RECORDS FOR THIS TASK: Begin

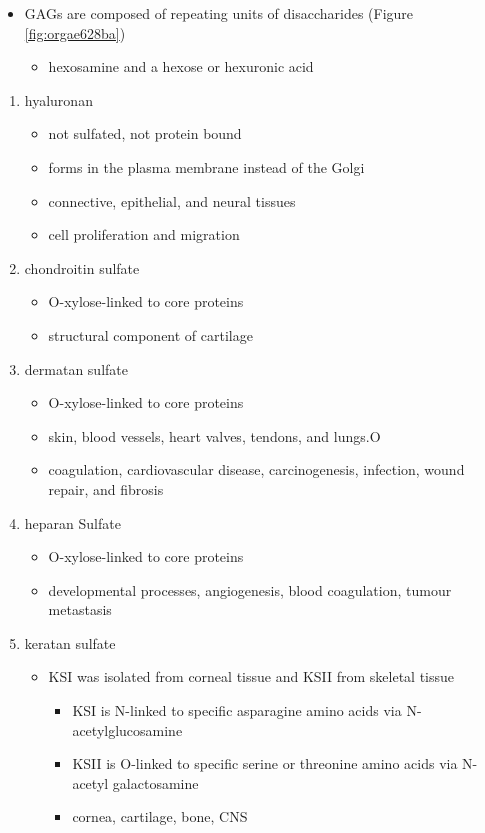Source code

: \documentclass{scrartcl}
\begin{document}
\begin{itemize}
\item GAGs are composed of repeating units of disaccharides (Figure \ref{fig:orgae628ba})
\begin{itemize}
\item hexosamine and a hexose or hexuronic acid
\end{itemize}
\end{itemize}
\begin{enumerate}
\item hyaluronan
\label{sec:org84fe9b5}
\begin{itemize}
\item not sulfated, not protein bound
\item forms in the plasma membrane instead of the Golgi
\item connective, epithelial, and neural tissues
\item cell proliferation and migration
\end{itemize}

\item chondroitin sulfate
\label{sec:orgdc06038}
\begin{itemize}
\item O-xylose-linked to core proteins
\item structural component of cartilage
\end{itemize}

\item dermatan sulfate
\label{sec:org50847dd}
\begin{itemize}
\item O-xylose-linked to core proteins
\item skin, blood vessels, heart valves, tendons, and lungs.O
\item coagulation, cardiovascular disease, carcinogenesis, infection, wound repair, and fibrosis
\end{itemize}

\item heparan Sulfate
\label{sec:orga0f985c}
\begin{itemize}
\item O-xylose-linked to core proteins
\item developmental processes, angiogenesis, blood coagulation, tumour metastasis
\end{itemize}

\item keratan sulfate
\label{sec:orgf10fcca}
\begin{itemize}
\item KSI was isolated from corneal tissue and KSII from skeletal tissue
\begin{itemize}
\item KSI is N-linked to specific asparagine amino acids via
N-acetylglucosamine
\item KSII is O-linked to specific serine or threonine amino acids via
N-acetyl galactosamine
\item cornea, cartilage, bone, CNS
\end{itemize}
\end{itemize}



\end{enumerate}
\end{document}
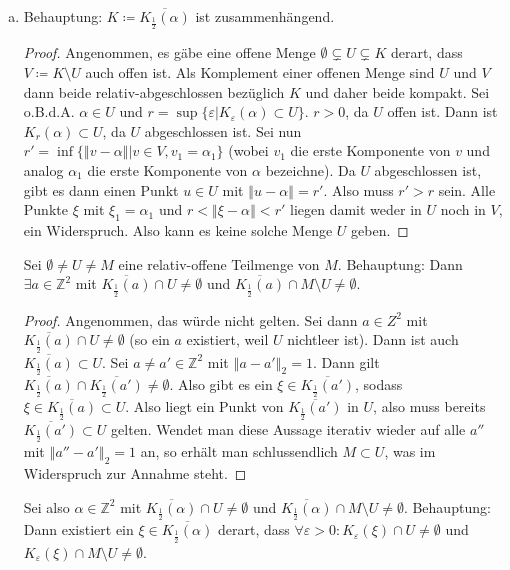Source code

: \documentclass{article}
\theoremstyle{definition}
\newcommand{\Z}{\mathbb{Z}}
\newcommand{\norm}[1]{\left\Vert #1 \right\Vert}
\renewcommand{\epsilon}{\varepsilon}
\begin{document}
\begin{enumerate}[(a)]
	\item Behauptung: $K \coloneqq \overline{K_\frac{1}{2}(\alpha)}$ ist zusammenhängend.
	\begin{proof}
		Angenommen, es gäbe eine offene Menge $\emptyset \subsetneq U \subsetneq K$ derart, dass $V \coloneqq K\setminus U$ auch offen ist. Als Komplement einer offenen Menge sind $U$ und $V$ dann beide relativ-abgeschlossen bezüglich $K$ und daher beide kompakt. Sei o.B.d.A. $\alpha \in U$ und $r = \sup \{\epsilon | K_\epsilon(\alpha) \subset U\}$. $r > 0$, da $U$ offen ist. Dann ist $K_r(\alpha) \subset U$, da $U$ abgeschlossen ist. Sei nun $r' = \inf \{\norm{v - \alpha}|v\in V, v_1 = \alpha_1\}$ (wobei $v_1$ die erste Komponente von $v$ und analog $\alpha_1$ die erste Komponente von $\alpha$ bezeichne). Da $U$ abgeschlossen ist, gibt es dann einen Punkt $u \in U$ mit $\norm{u - \alpha} = r'$. Also muss $r' > r$ sein. Alle Punkte $\xi$ mit $\xi_1 = \alpha_1$ und $r < \norm{\xi - \alpha} < r'$ liegen damit weder in $U$ noch in $V$, ein Widerspruch. Also kann es keine solche Menge $U$ geben. 
	\end{proof}
	Sei $\emptyset \neq U \neq M$ eine relativ-offene Teilmenge von $M$. 
	Behauptung: Dann $\exists a \in \Z^2$ mit  $\overline{K_\frac{1}{2}(a)}\cap U \neq \emptyset$ und $\overline{K_\frac{1}{2}(a)}\cap M\setminus U \neq \emptyset$. 
	\begin{proof}
		Angenommen, das würde nicht gelten. Sei dann $a \in Z^2$ mit $\overline{K_\frac{1}{2}(a)} \cap U \neq \emptyset$ (so ein $a$ existiert, weil $U$ nichtleer ist). Dann ist auch $\overline{K_\frac{1}{2}(a)} \subset U$. Sei $a \neq a'\in \Z^2$ mit $\norm{a-a'}_2 = 1$. Dann gilt $\overline{K_\frac{1}{2}(a)}\cap \overline{K_\frac{1}{2}(a')} \neq \emptyset$. Also gibt es ein $\xi \in \overline{K_\frac{1}{2}(a')}$, sodass $\xi \in \overline{K_\frac{1}{2}(a)} \subset U$. Also liegt ein Punkt von $\overline{K_\frac{1}{2}(a')}$ in $U$, also muss bereits $\overline{K_\frac{1}{2}(a')}\subset U$ gelten. Wendet man diese Aussage iterativ wieder auf alle $a''$ mit $\norm{a''-a'}_2 = 1$ an, so erhält man schlussendlich $M \subset U$, was im Widerspruch zur Annahme steht. 
	\end{proof}
	Sei also $\alpha\in \Z^2$ mit   $\overline{K_\frac{1}{2}(\alpha)}\cap U \neq \emptyset$ und $\overline{K_\frac{1}{2}(\alpha)}\cap M\setminus U \neq \emptyset$. Behauptung: Dann existiert ein $\xi \in \overline{K_\frac{1}{2}(\alpha)}$ derart, dass $\forall \epsilon >0: K_\epsilon(\xi) \cap U \neq \emptyset$ und $K_\epsilon(\xi) \cap M\setminus U \neq \emptyset$. 

\end{enumerate}
\end{document}
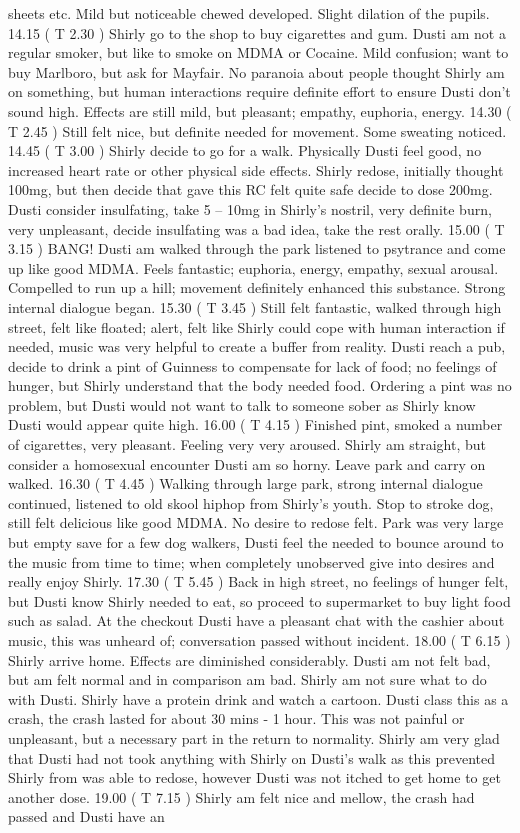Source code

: \documentclass[12pt]{book}
\begin{document}
sheets etc. Mild but noticeable chewed developed. Slight dilation of the pupils. 14.15 ( T 2.30 ) Shirly go to the shop to buy cigarettes and gum. Dusti am not a regular smoker, but like to smoke on MDMA or Cocaine. Mild confusion; want to buy Marlboro, but ask for Mayfair. No paranoia about people thought Shirly am on something, but human interactions require definite effort to ensure Dusti don't sound high. Effects are still mild, but pleasant; empathy, euphoria, energy. 14.30 ( T 2.45 ) Still felt nice, but definite needed for movement. Some sweating noticed. 14.45 ( T 3.00 ) Shirly decide to go for a walk. Physically Dusti feel good, no increased heart rate or other physical side effects. Shirly redose, initially thought 100mg, but then decide that gave this RC felt quite safe decide to dose 200mg. Dusti consider insulfating, take 5 -- 10mg in Shirly's nostril, very definite burn, very unpleasant, decide insulfating was a bad idea, take the rest orally. 15.00 ( T 3.15 ) BANG! Dusti am walked through the park listened to psytrance and come up like good MDMA. Feels fantastic; euphoria, energy, empathy, sexual arousal. Compelled to run up a hill; movement definitely enhanced this substance. Strong internal dialogue began. 15.30 ( T 3.45 ) Still felt fantastic, walked through high street, felt like floated; alert, felt like Shirly could cope with human interaction if needed, music was very helpful to create a buffer from reality. Dusti reach a pub, decide to drink a pint of Guinness to compensate for lack of food; no feelings of hunger, but Shirly understand that the body needed food. Ordering a pint was no problem, but Dusti would not want to talk to someone sober as Shirly know Dusti would appear quite high. 16.00 ( T 4.15 ) Finished pint, smoked a number of cigarettes, very pleasant. Feeling very very aroused. Shirly am straight, but consider a homosexual encounter Dusti am so horny. Leave park and carry on walked. 16.30 ( T 4.45 ) Walking through large park, strong internal dialogue continued, listened to old skool hiphop from Shirly's youth. Stop to stroke dog, still felt delicious like good MDMA. No desire to redose felt. Park was very large but empty save for a few dog walkers, Dusti feel the needed to bounce around to the music from time to time; when completely unobserved give into desires and really enjoy Shirly. 17.30 ( T 5.45 ) Back in high street, no feelings of hunger felt, but Dusti know Shirly needed to eat, so proceed to supermarket to buy light food such as salad. At the checkout Dusti have a pleasant chat with the cashier about music, this was unheard of; conversation passed without incident. 18.00 ( T 6.15 ) Shirly arrive home. Effects are diminished considerably. Dusti am not felt bad, but am felt normal and in comparison am bad. Shirly am not sure what to do with Dusti. Shirly have a protein drink and watch a cartoon. Dusti class this as a crash, the crash lasted for about 30 mins - 1 hour. This was not painful or unpleasant, but a necessary part in the return to normality. Shirly am very glad that Dusti had not took anything with Shirly on Dusti's walk as this prevented Shirly from was able to redose, however Dusti was not itched to get home to get another dose. 19.00 ( T 7.15 ) Shirly am felt nice and mellow, the crash had passed and Dusti have an 
\end{document}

RECORDS FOR THIS TASK: End

PROBLEM STATEMENT – Take the lines above from the top of the records through the one with "N-acetylglucosamine" and repeat them exactly, without any pictures.

COMPLETED TASK –
Source code

: \documentclass{scrartcl}
\begin{document}
\begin{itemize}
\item GAGs are composed of repeating units of disaccharides (Figure \ref{fig:orgae628ba})
\begin{itemize}
\item hexosamine and a hexose or hexuronic acid
\end{itemize}
\end{itemize}
\begin{enumerate}
\item hyaluronan
\label{sec:org84fe9b5}
\begin{itemize}
\item not sulfated, not protein bound
\item forms in the plasma membrane instead of the Golgi
\item connective, epithelial, and neural tissues
\item cell proliferation and migration
\end{itemize}

\item chondroitin sulfate
\label{sec:orgdc06038}
\begin{itemize}
\item O-xylose-linked to core proteins
\item structural component of cartilage
\end{itemize}

\item dermatan sulfate
\label{sec:org50847dd}
\begin{itemize}
\item O-xylose-linked to core proteins
\item skin, blood vessels, heart valves, tendons, and lungs.O
\item coagulation, cardiovascular disease, carcinogenesis, infection, wound repair, and fibrosis
\end{itemize}

\item heparan Sulfate
\label{sec:orga0f985c}
\begin{itemize}
\item O-xylose-linked to core proteins
\item developmental processes, angiogenesis, blood coagulation, tumour metastasis
\end{itemize}

\item keratan sulfate
\label{sec:orgf10fcca}
\begin{itemize}
\item KSI was isolated from corneal tissue and KSII from skeletal tissue
\begin{itemize}
\item KSI is N-linked to specific asparagine amino acids via
N-acetylglucosamine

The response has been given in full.